Try it
Ignore the pictures in the data below and set down exactly the lines from its first line through the line containing "- For python2, matplotlib".

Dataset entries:
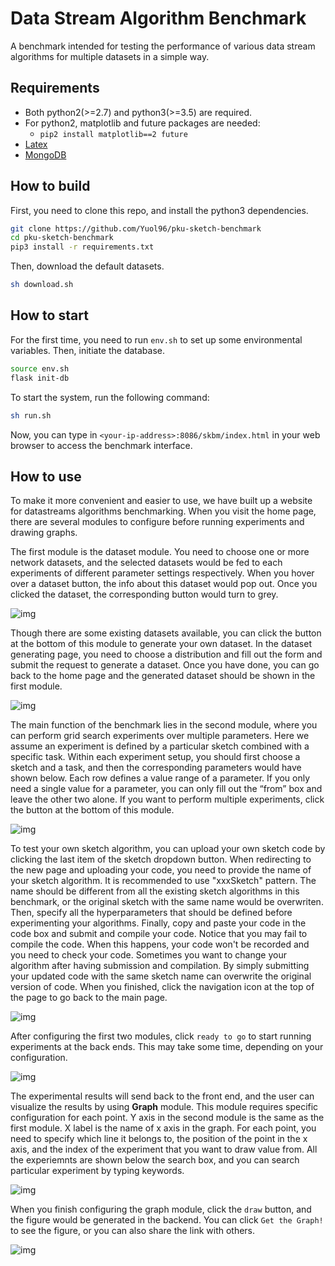 # Data Stream Algorithm Benchmark
A benchmark intended for testing the performance of various data stream algorithms for multiple datasets in a simple way.

## Requirements

- Both python2(>=2.7) and python3(>=3.5) are required.
- For python2, matplotlib and future packages are needed:
	- `pip2 install matplotlib==2 future`
- [Latex](https://www.latex-project.org/get/) 
- [MongoDB](https://www.mongodb.com/download-center/community) 

## How to build

First, you need to clone this repo, and install the python3 dependencies.
```bash
git clone https://github.com/Yuol96/pku-sketch-benchmark
cd pku-sketch-benchmark
pip3 install -r requirements.txt
```
Then, download the default datasets.
```bash
sh download.sh
```

## How to start


For the first time, you need to run `env.sh` to set up some environmental variables. Then, initiate the database.
```bash
source env.sh
flask init-db
```

To start the system, run the following command:
```bash
sh run.sh
```

Now, you can type in `<your-ip-address>:8086/skbm/index.html` in your web browser to access the benchmark interface.

## How to use

To make it more convenient and easier to use, we have built up a website for datastreams algorithms benchmarking. When you visit the home page, there are several modules to configure before running experiments and drawing graphs.

The first module is the dataset module. You need to choose one or more network datasets, and the selected datasets would be fed to each experiments of different parameter settings respectively. When you hover over a dataset button, the info about this dataset would pop out. Once you clicked the dataset, the corresponding button would turn to grey.

![img](imgs/dataset.png) 

Though there are some existing datasets available, you can click the button at the bottom of this module to generate your own dataset. In the dataset generating page, you need to choose a distribution and fill out the form and submit the request to generate a dataset. Once you have done, you can go back to the home page and the generated dataset should be shown in the first module. 

![img](imgs/addDataset.png) 

The main function of the benchmark lies in the second module, where you can perform grid search experiments over multiple parameters. Here we assume an experiment is defined by a particular sketch combined with a specific task. Within each experiment setup, you should first choose a sketch and a task, and then the corresponding parameters would have shown below. Each row defines a value range of a parameter. If you only need a single value for a parameter, you can only fill out the “from” box and leave the other two alone. If you want to perform multiple experiments, click the button at the bottom of this module. 

![img](imgs/experiment.png) 

To test your own sketch algorithm, you can upload your own sketch code by clicking the last item of the sketch dropdown button. When redirecting to the new page and uploading your code, you need to provide the name of your sketch algorithm. It is recommended to use "xxxSketch" pattern. The name should be different from all the existing sketch algorithms in this benchmark, or the original sketch with the same name would be overwriten. Then, specify all the hyperparameters that should be defined before experimenting your algorithms. Finally, copy and paste your code in the code box and submit and compile your code. Notice that you may fail to compile the code. When this happens, your code won't be recorded and you need to check your code. Sometimes you want to change your algorithm after having submission and compilation. By simply submitting your updated code with the same sketch name can overwrite the original version of code. When you finished, click the navigation icon at the top of the page to go back to the main page.

![img](imgs/addSketch.png) 

After configuring the first two modules, click `ready to go` to start running experiments at the back ends. This may take some time, depending on your configuration. 

![img](imgs/readyToGo.png) 

The experimental results will send back to the front end, and the user can visualize the results by using **Graph** module. This module requires specific configuration for each point. Y axis in the second module is the same as the first module. X label is the name of x axis in the graph. For each point, you need to specify which line it belongs to, the position of the point in the x axis, and the index of the experiment that you want to draw value from. All the experiemnts are shown below the search box, and you can search particular experiment by typing keywords. 

![img](imgs/graph.png) 

When you finish configuring the graph module, click the `draw` button, and the figure would be generated in the backend. You can click `Get the Graph!` to see the figure, or you can also share the link with others. 

![img](imgs/sampleFigure.png)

The completed task
 # Data Stream Algorithm Benchmark
A benchmark intended for testing the performance of various data stream algorithms for multiple datasets in a simple way.

## Requirements

- Both python2(>=2.7) and python3(>=3.5) are required.
- For python2, matplotlib and future packages are needed:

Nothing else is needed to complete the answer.